▶ _Recorded information_:
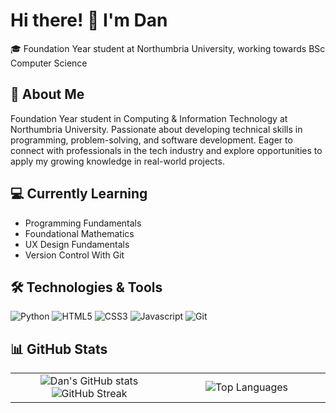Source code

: # Hi there! 👋 I'm Dan

🎓 Foundation Year student at Northumbria University, working towards BSc Computer Science

## 🚀 About Me

Foundation Year student in Computing & Information Technology at Northumbria University. Passionate about developing technical skills in programming, problem-solving, and software development. Eager to connect with professionals in the tech industry and explore opportunities to apply my growing knowledge in real-world projects.

## 💻 Currently Learning

- Programming Fundamentals 
- Foundational Mathematics 
- UX Design Fundamentals
- Version Control With Git

## 🛠️ Technologies & Tools

![Python](https://img.shields.io/badge/-Python-3776AB?style=flat&logo=python&logoColor=white)
![HTML5](https://img.shields.io/badge/-HTML5-E34F26?style=flat&logo=html5&logoColor=white)
![CSS3](https://img.shields.io/badge/-CSS3-1572B6?style=flat&logo=css3&logoColor=white)
![Javascript](https://img.shields.io/badge/-JavaScript-F7DF1E?style=flat&logo=javascript&logoColor=black)
![Git](https://img.shields.io/badge/-Git-F05032?style=flat&logo=git&logoColor=white)

## 📊 GitHub Stats

<div align="center">

<table>
<tr>
<td width="50%" align="center">

<picture>
  <source media="(prefers-color-scheme: dark)" srcset="https://github-readme-stats.vercel.app/api?username=djmcvay142&show_icons=true&theme=midnight-purple&rank_icon=github">
  <source media="(prefers-color-scheme: light)" srcset="https://github-readme-stats.vercel.app/api?username=djmcvay142&show_icons=true&theme=buefy&rank_icon=github">
  <img alt="Dan's GitHub stats" src="https://github-readme-stats.vercel.app/api?username=djmcvay142&show_icons=true&theme=midnight-purple&rank_icon=github">
</picture>

<picture>
  <source media="(prefers-color-scheme: dark)" srcset="https://github-readme-streak-stats.herokuapp.com/?user=djmcvay142&theme=midnight-purple">
  <source media="(prefers-color-scheme: light)" srcset="https://github-readme-streak-stats.herokuapp.com/?user=djmcvay142&theme=buefy">
  <img alt="GitHub Streak" src="https://github-readme-streak-stats.herokuapp.com/?user=djmcvay142&theme=midnight-purple">
</picture>
</td>
<td width="50%" align="center">

<picture>
  <source media="(prefers-color-scheme: dark)" srcset="https://github-readme-stats.vercel.app/api/top-langs/?username=djmcvay142&theme=midnight-purple&hide_progress=false&stats_format=bytes">
  <source media="(prefers-color-scheme: light)" srcset="https://github-readme-stats.vercel.app/api/top-langs/?username=djmcvay142&theme=buefy&hide_progress=false&stats_format=bytes">
  <img alt="Top Languages" src="https://github-readme-stats.vercel.app/api/top-langs/?username=djmcvay142&theme=midnight-purple&hide_progress=false&stats_format=bytes">
</picture>

</td>
</tr>
</table>



</div>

▶ _Your task_: Repeat the data exactly as written, but without the pictures.

▶ _Answer section_:
Source code

: # Hi there! 👋 I'm Dan

🎓 Foundation Year student at Northumbria University, working towards BSc Computer Science

## 🚀 About Me

Foundation Year student in Computing & Information Technology at Northumbria University. Passionate about developing technical skills in programming, problem-solving, and software development. Eager to connect with professionals in the tech industry and explore opportunities to apply my growing knowledge in real-world projects.

## 💻 Currently Learning

- Programming Fundamentals 
- Foundational Mathematics 
- UX Design Fundamentals
- Version Control With Git

## 🛠️ Technologies & Tools

![Python](https://img.shields.io/badge/-Python-3776AB?style=flat&logo=python&logoColor=white)
![HTML5](https://img.shields.io/badge/-HTML5-E34F26?style=flat&logo=html5&logoColor=white)
![CSS3](https://img.shields.io/badge/-CSS3-1572B6?style=flat&logo=css3&logoColor=white)
![Javascript](https://img.shields.io/badge/-JavaScript-F7DF1E?style=flat&logo=javascript&logoColor=black)
![Git](https://img.shields.io/badge/-Git-F05032?style=flat&logo=git&logoColor=white)

## 📊 GitHub Stats

<div align="center">

<table>
<tr>
<td width="50%" align="center">

<picture>
  <source media="(prefers-color-scheme: dark)" srcset="https://github-readme-stats.vercel.app/api?username=djmcvay142&show_icons=true&theme=midnight-purple&rank_icon=github">
  <source media="(prefers-color-scheme: light)" srcset="https://github-readme-stats.vercel.app/api?username=djmcvay142&show_icons=true&theme=buefy&rank_icon=github">
  <img alt="Dan's GitHub stats" src="https://github-readme-stats.vercel.app/api?username=djmcvay142&show_icons=true&theme=midnight-purple&rank_icon=github">
</picture>

<picture>
  <source media="(prefers-color-scheme: dark)" srcset="https://github-readme-streak-stats.herokuapp.com/?user=djmcvay142&theme=midnight-purple">
  <source media="(prefers-color-scheme: light)" srcset="https://github-readme-streak-stats.herokuapp.com/?user=djmcvay142&theme=buefy">
  <img alt="GitHub Streak" src="https://github-readme-streak-stats.herokuapp.com/?user=djmcvay142&theme=midnight-purple">
</picture>
</td>
<td width="50%" align="center">

<picture>
  <source media="(prefers-color-scheme: dark)" srcset="https://github-readme-stats.vercel.app/api/top-langs/?username=djmcvay142&theme=midnight-purple&hide_progress=false&stats_format=bytes">
  <source media="(prefers-color-scheme: light)" srcset="https://github-readme-stats.vercel.app/api/top-langs/?username=djmcvay142&theme=buefy&hide_progress=false&stats_format=bytes">
  <img alt="Top Languages" src="https://github-readme-stats.vercel.app/api/top-langs/?username=djmcvay142&theme=midnight-purple&hide_progress=false&stats_format=bytes">
</picture>

</td>
</tr>
</table>



</div>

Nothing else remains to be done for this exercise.